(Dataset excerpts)
======
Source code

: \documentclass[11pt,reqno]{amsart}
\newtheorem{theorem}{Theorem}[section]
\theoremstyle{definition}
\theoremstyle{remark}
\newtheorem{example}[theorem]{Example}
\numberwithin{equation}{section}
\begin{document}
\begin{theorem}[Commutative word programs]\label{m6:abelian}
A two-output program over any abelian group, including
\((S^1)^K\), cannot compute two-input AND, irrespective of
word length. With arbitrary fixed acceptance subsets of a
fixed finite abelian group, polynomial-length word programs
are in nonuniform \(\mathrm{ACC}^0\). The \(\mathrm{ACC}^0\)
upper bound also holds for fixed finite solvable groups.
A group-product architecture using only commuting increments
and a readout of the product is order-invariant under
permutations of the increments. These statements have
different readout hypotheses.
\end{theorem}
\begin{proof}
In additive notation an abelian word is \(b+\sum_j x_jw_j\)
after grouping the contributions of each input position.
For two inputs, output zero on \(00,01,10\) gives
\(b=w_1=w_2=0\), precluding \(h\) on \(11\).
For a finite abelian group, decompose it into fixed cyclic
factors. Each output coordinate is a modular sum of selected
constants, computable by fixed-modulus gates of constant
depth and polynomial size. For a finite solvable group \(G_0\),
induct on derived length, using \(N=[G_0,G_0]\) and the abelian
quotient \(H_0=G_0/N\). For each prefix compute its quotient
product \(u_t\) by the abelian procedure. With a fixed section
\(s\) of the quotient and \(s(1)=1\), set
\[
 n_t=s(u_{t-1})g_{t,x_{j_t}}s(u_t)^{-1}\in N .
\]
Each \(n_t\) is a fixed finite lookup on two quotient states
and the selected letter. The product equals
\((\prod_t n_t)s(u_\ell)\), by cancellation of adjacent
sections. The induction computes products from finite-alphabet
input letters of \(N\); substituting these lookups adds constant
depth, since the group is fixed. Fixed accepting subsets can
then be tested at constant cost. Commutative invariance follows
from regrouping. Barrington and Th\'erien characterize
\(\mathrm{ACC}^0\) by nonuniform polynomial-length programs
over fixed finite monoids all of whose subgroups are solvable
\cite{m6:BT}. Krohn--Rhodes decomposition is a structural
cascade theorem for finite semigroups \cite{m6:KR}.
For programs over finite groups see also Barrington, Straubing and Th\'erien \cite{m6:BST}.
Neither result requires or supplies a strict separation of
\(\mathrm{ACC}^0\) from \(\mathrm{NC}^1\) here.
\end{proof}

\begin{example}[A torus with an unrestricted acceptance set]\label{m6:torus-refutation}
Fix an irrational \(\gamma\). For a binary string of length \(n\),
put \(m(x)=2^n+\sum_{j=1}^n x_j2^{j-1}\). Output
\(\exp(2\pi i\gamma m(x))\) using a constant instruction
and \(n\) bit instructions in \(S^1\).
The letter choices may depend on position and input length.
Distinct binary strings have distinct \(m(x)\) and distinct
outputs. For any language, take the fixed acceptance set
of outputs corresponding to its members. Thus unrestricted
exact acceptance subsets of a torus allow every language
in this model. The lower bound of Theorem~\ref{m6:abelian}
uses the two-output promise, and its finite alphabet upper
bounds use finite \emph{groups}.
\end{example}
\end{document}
======
Activity ▸ The range runs from the line above containing "after grouping the" to the line containing "factors. Each output", inclusive. Restate those lines word for word and no others.

Response area ▸
after grouping the contributions of each input position.
For two inputs, output zero on \(00,01,10\) gives
\(b=w_1=w_2=0\), precluding \(h\) on \(11\).
For a finite abelian group, decompose it into fixed cyclic
factors. Each output coordinate is a modular sum of selected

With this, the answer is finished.